CHAMPA SOUMPHOLPHAKDY ET AL., PLAINTIFFS-APPELLANTS

v.

PRUDENTIAL PROPERTY & CASUALTY INSURANCE, DEFENDANT-APPELLEE (STATE FARM MUTUAL AUTOMOBILE INSURANCE COMPANY ET AL., DEFENDANTS)



APPELLATE COURT OF ILLINOIS, FIRST DISTRICT, THIRD DIVISION

544 N.E.2d 1107, 188 Ill. App. 3d 602, 136 Ill. Dec. 332 1989.IL.1416

Appeal from the Circuit Court of Cook County; the Hon. Richard L. Curry, Judge, presiding.

APPELLATE Judges:

PRESIDING JUSTICE FREEMAN delivered the opinion of the court. WHITE and CERDA, JJ., concur.

DECISION OF THE COURT DELIVERED BY THE HONORABLE JUDGE FREEMAN

Plaintiffs, Champa Soumpholphakdy, Kesone Soumpholphakdy, and Khaikeo Soumpholphakdy, appeal from an order of the trial court which granted a motion for summary judgment in favor of defendant, Prudential Property and Casualty Insurance (Prudential), and denied plaintiffs' cross-motion for summary judgment in a declaratory judgment action regarding an automobile liability insurance policy. For the reasons stated below, we affirm the judgment of the Circuit Court.

Plaintiffs' complaint for declaratory judgment sought a determination of the rights and liabilities of the parties under a policy issued by Prudential to co-defendant Bennie Marsala (Marsala). Specifically, plaintiffs sought a declaration that Prudential is obligated to provide coverage for or otherwise indemnify Marsala for any judgments entered against him in an underlying personal injury suit. Plaintiffs allege in the underlying action that they were injured when riding as passengers in an automobile which collided with a truck being operated by Marsala. The truck was owned by Marsala's employer, defendant Donald Christensen, d/b/a Donald Christensen & Associates (Christensen).

Prudential filed a counterclaim for declaratory judgment, citing exclusionary language in the policy, that there is no coverage for nonowned cars regularly used by the insured. Prudential alleges that Marsala was operating a non-owned vehicle which he regularly used and therefore the exclusion applied. Subsequently, Prudential filed a motion for summary judgment, attaching the depositions of Marsala and Christensen. Plaintiffs filed a cross-motion for summary judgment. After a hearing on the cross-motions, the trial court found that the truck was regularly used by Marsala and therefore its use was excluded from coverage under the Prudential policy. The trial court accordingly granted defendant Prudential's motion for summary judgment and denied plaintiffs' motion for summary judgment.

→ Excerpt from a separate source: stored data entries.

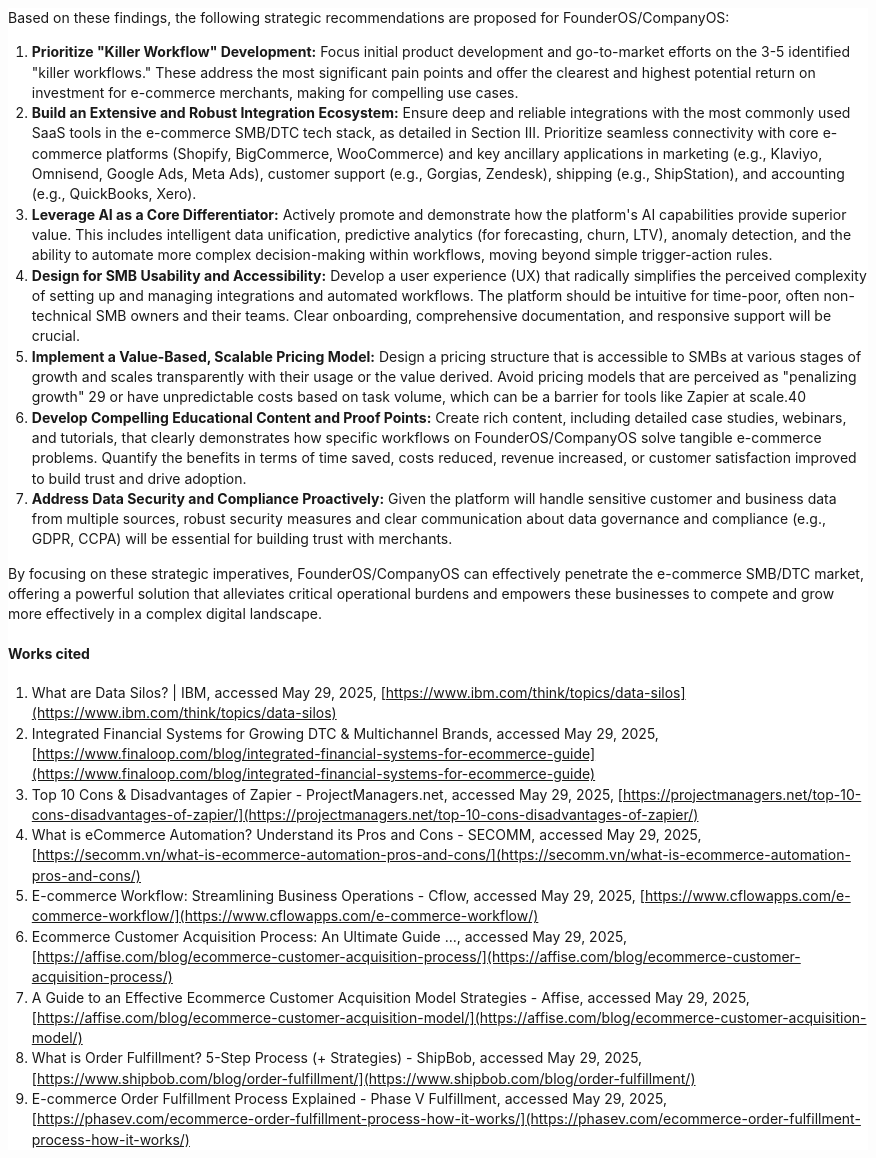 Based on these findings, the following strategic recommendations are proposed for FounderOS/CompanyOS:

1. **Prioritize "Killer Workflow" Development:** Focus initial product development and go-to-market efforts on the 3-5 identified "killer workflows." These address the most significant pain points and offer the clearest and highest potential return on investment for e-commerce merchants, making for compelling use cases.  
2. **Build an Extensive and Robust Integration Ecosystem:** Ensure deep and reliable integrations with the most commonly used SaaS tools in the e-commerce SMB/DTC tech stack, as detailed in Section III. Prioritize seamless connectivity with core e-commerce platforms (Shopify, BigCommerce, WooCommerce) and key ancillary applications in marketing (e.g., Klaviyo, Omnisend, Google Ads, Meta Ads), customer support (e.g., Gorgias, Zendesk), shipping (e.g., ShipStation), and accounting (e.g., QuickBooks, Xero).  
3. **Leverage AI as a Core Differentiator:** Actively promote and demonstrate how the platform's AI capabilities provide superior value. This includes intelligent data unification, predictive analytics (for forecasting, churn, LTV), anomaly detection, and the ability to automate more complex decision-making within workflows, moving beyond simple trigger-action rules.  
4. **Design for SMB Usability and Accessibility:** Develop a user experience (UX) that radically simplifies the perceived complexity of setting up and managing integrations and automated workflows. The platform should be intuitive for time-poor, often non-technical SMB owners and their teams. Clear onboarding, comprehensive documentation, and responsive support will be crucial.  
5. **Implement a Value-Based, Scalable Pricing Model:** Design a pricing structure that is accessible to SMBs at various stages of growth and scales transparently with their usage or the value derived. Avoid pricing models that are perceived as "penalizing growth" 29 or have unpredictable costs based on task volume, which can be a barrier for tools like Zapier at scale.40  
6. **Develop Compelling Educational Content and Proof Points:** Create rich content, including detailed case studies, webinars, and tutorials, that clearly demonstrates how specific workflows on FounderOS/CompanyOS solve tangible e-commerce problems. Quantify the benefits in terms of time saved, costs reduced, revenue increased, or customer satisfaction improved to build trust and drive adoption.  
7. **Address Data Security and Compliance Proactively:** Given the platform will handle sensitive customer and business data from multiple sources, robust security measures and clear communication about data governance and compliance (e.g., GDPR, CCPA) will be essential for building trust with merchants.

By focusing on these strategic imperatives, FounderOS/CompanyOS can effectively penetrate the e-commerce SMB/DTC market, offering a powerful solution that alleviates critical operational burdens and empowers these businesses to compete and grow more effectively in a complex digital landscape.

#### **Works cited**

1. What are Data Silos? | IBM, accessed May 29, 2025, [https://www.ibm.com/think/topics/data-silos](https://www.ibm.com/think/topics/data-silos)  
2. Integrated Financial Systems for Growing DTC & Multichannel Brands, accessed May 29, 2025, [https://www.finaloop.com/blog/integrated-financial-systems-for-ecommerce-guide](https://www.finaloop.com/blog/integrated-financial-systems-for-ecommerce-guide)  
3. Top 10 Cons & Disadvantages of Zapier \- ProjectManagers.net, accessed May 29, 2025, [https://projectmanagers.net/top-10-cons-disadvantages-of-zapier/](https://projectmanagers.net/top-10-cons-disadvantages-of-zapier/)  
4. What is eCommerce Automation? Understand its Pros and Cons \- SECOMM, accessed May 29, 2025, [https://secomm.vn/what-is-ecommerce-automation-pros-and-cons/](https://secomm.vn/what-is-ecommerce-automation-pros-and-cons/)  
5. E-commerce Workflow: Streamlining Business Operations \- Cflow, accessed May 29, 2025, [https://www.cflowapps.com/e-commerce-workflow/](https://www.cflowapps.com/e-commerce-workflow/)  
6. Ecommerce Customer Acquisition Process: An Ultimate Guide ..., accessed May 29, 2025, [https://affise.com/blog/ecommerce-customer-acquisition-process/](https://affise.com/blog/ecommerce-customer-acquisition-process/)  
7. A Guide to an Effective Ecommerce Customer Acquisition Model Strategies \- Affise, accessed May 29, 2025, [https://affise.com/blog/ecommerce-customer-acquisition-model/](https://affise.com/blog/ecommerce-customer-acquisition-model/)  
8. What is Order Fulfillment? 5-Step Process (+ Strategies) \- ShipBob, accessed May 29, 2025, [https://www.shipbob.com/blog/order-fulfillment/](https://www.shipbob.com/blog/order-fulfillment/)  
9. E-commerce Order Fulfillment Process Explained \- Phase V Fulfillment, accessed May 29, 2025, [https://phasev.com/ecommerce-order-fulfillment-process-how-it-works/](https://phasev.com/ecommerce-order-fulfillment-process-how-it-works/)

On appeal plaintiffs contend that the trial court improperly failed to apply the distinction between business and personal use of vehicles, as set forth in Illinois case law and mandated by public policy. Defendant Prudential responds that the courts properly look to the frequency of the prior use of the non-owned vehicle in determining whether a "regular use" provision excludes coverage.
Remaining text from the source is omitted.